Welcome, Tim! Your debut novel FEVER CITY was published in January, can you tell us a bit about it?

FEVER CITY is a propulsive, seat-of-your-pants noir thriller set in the 1960s with an important contemporary component set in 2014.

There are three separate narratives, each with its own central mystery. As the novel progresses, these three stories begin to converge then intertwine, dovetailing at the end into a resolution of all three mysteries.

The first narrative features a private investigator, Nick Alston, who is brought in to assist the police in their search for the kidnapped child of America’s richest and most hated man.

The second concerns a professional contract killer, Hastings, who is recruited into an attempt to assassinate President Kennedy and who decides to risk his life to sabotage the hit.

And the third concerns Nick’s son, Lewis Alston, who is in Dallas in 2014 to interview JFK conspiracy nuts for a book he’s doing on the Kennedy Brothers and who stumbles across information that could connect his own father to the assassination of President Kennedy.

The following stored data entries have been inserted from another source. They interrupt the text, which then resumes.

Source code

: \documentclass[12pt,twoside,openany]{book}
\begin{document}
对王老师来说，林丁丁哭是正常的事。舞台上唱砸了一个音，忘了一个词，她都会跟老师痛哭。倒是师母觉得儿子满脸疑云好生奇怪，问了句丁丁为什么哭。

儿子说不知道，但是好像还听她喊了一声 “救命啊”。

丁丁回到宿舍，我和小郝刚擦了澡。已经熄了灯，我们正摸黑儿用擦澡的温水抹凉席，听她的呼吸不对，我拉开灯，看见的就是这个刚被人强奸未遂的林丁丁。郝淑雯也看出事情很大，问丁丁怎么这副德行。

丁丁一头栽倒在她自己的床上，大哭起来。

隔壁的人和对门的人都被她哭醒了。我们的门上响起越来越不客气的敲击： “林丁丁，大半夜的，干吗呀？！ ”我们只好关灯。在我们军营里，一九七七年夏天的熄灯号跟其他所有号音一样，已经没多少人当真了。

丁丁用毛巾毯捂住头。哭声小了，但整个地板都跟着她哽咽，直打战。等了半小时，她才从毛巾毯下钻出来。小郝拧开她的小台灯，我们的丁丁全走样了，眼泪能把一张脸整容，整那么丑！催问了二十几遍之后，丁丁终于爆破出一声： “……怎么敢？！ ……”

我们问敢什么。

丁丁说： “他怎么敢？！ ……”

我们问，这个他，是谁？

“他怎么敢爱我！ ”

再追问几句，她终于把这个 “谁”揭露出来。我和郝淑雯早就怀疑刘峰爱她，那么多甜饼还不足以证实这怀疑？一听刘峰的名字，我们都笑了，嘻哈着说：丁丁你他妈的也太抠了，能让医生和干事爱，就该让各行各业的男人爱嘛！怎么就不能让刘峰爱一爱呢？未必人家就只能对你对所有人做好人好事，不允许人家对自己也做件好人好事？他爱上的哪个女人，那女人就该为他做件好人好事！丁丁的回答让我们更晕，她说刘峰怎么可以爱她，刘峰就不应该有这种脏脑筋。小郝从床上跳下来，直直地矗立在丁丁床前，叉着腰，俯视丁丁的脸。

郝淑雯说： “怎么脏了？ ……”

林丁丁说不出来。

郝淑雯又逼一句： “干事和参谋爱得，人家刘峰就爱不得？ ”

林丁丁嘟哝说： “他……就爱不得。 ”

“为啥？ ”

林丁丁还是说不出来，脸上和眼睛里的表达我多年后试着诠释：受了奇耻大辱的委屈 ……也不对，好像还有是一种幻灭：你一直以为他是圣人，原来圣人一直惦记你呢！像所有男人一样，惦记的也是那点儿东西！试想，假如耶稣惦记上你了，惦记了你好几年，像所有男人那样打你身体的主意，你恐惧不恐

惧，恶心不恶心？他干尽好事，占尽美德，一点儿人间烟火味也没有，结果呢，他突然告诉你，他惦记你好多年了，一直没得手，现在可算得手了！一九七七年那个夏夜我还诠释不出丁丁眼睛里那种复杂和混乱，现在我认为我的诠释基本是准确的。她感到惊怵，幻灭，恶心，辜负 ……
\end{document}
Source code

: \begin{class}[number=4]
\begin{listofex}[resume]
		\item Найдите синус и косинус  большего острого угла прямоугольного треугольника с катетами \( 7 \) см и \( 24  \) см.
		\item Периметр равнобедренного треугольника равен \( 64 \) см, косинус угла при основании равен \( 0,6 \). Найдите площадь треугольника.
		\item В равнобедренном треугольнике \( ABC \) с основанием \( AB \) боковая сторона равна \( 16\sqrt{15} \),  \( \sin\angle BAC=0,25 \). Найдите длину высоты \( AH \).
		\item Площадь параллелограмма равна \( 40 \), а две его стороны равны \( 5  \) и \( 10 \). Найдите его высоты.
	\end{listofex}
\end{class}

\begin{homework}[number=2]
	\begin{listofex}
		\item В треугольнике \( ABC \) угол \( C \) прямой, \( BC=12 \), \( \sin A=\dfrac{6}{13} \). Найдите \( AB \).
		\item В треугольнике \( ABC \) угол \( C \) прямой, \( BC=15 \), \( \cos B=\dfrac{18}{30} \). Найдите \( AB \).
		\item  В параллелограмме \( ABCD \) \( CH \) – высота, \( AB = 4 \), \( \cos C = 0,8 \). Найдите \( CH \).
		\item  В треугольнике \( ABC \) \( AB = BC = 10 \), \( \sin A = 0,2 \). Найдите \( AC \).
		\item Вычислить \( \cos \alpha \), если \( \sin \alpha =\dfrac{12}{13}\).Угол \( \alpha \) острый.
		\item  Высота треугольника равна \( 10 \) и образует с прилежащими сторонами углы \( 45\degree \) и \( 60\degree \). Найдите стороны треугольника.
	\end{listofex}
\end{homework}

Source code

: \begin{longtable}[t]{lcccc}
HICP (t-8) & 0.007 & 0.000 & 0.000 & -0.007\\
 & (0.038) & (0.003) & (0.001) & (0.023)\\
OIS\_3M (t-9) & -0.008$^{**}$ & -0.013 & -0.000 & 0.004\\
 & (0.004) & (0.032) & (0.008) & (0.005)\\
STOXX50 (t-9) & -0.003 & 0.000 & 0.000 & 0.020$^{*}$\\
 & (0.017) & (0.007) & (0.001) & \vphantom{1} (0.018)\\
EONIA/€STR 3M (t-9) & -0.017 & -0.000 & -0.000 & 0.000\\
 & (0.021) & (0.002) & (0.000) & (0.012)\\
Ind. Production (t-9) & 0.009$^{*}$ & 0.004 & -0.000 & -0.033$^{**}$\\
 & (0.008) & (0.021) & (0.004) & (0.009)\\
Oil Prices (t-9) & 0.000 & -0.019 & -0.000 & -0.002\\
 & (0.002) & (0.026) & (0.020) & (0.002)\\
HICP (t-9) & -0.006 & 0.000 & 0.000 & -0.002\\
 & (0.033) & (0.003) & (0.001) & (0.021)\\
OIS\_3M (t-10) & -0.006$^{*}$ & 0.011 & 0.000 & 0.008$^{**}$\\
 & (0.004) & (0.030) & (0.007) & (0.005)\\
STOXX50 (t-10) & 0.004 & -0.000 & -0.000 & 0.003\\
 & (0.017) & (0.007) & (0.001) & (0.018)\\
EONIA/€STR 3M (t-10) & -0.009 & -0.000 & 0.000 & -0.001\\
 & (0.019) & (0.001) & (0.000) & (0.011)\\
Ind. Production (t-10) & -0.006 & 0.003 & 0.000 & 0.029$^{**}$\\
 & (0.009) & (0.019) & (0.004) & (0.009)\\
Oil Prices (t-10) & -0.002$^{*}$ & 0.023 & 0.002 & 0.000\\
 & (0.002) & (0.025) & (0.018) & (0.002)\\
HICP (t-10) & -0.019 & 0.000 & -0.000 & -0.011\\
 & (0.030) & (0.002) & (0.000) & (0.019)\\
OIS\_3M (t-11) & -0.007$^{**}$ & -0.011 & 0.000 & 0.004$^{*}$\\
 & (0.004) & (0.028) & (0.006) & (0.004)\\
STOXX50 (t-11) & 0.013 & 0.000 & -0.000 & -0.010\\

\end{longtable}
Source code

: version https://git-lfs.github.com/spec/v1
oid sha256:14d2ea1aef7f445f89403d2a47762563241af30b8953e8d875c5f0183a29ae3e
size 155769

I’m a big fan of the noir thriller. Can you tell me about what attracted you to writing this kind of story?

I’m also a huge fan of the noir thriller. What I love most is the moral ambiguity and the elevated dramatic stakes, as well as the power of the genre’s central conceit – which is that we are all prisoners of the mistakes of our past. Noir is always character-based storytelling and so tends to occupy a richer, more emotionally complex terrain than ordinary thrillers; a landscape of nuance, despair and danger.

In FEVER CITY you blend historical facts – like the assassination of JFK – with the fictitious storyline. How did you go about researching the era and places featured?

It was very important for me to get all the background historical elements right – whether they were concerning JFK and the documented events leading up to his assassination, or portraying the real-life figures who appear as secondary characters, such as Howard Hughes, Marilyn Monroe or J Edgar Hoover.

Once I had that historical architecture in place, I set about shaping mood and nuance, often by withholding specifics and implying ambiance instead of trying to build it.

As far as place is concerned, I believe that tone is the best way to capture the kind of rich period atmosphere I was after, rather than merely layering factual details down one upon another.

How would you describe your approach to writing – do you dive right in, or plot everything out in detail first?

Normally I begin with a strong sense of place. I try to write a locale in as rich and as vivid a way as possible, so that I feel as though I have entered that terrain; as though I inhabit it.

Once I’ve accomplished that, a certain tone emerges, and with it a voice.

That’s the pivotal moment for me – when I discover that voice. Sometimes it never arrives, and I have to abandon the story, but when I do manage to find it, I get caught up in the voice and just start writing.

I never plot the story at the beginning. Instead I see myself as embarking on a voyage of discovery, knowing there will be surprises along the way and trying not to anticipate them.

After completing several drafts, I begin to step back and take a look at the plot from the point of view of story structure. This is when I try to sharpen details and ensure that the story is both coherent and structurally sound without being obvious. My editor at Faber, Angus Cargill, taught me an enormously important lesson about the power of keeping your writing implicit.

FEVER CITY is your debut novel. Can you tell us a bit about your route to publication?

It was in 2011 that I came up with the idea to combine a fictitious kidnapping with a momentous historical event, the assassination of JFK.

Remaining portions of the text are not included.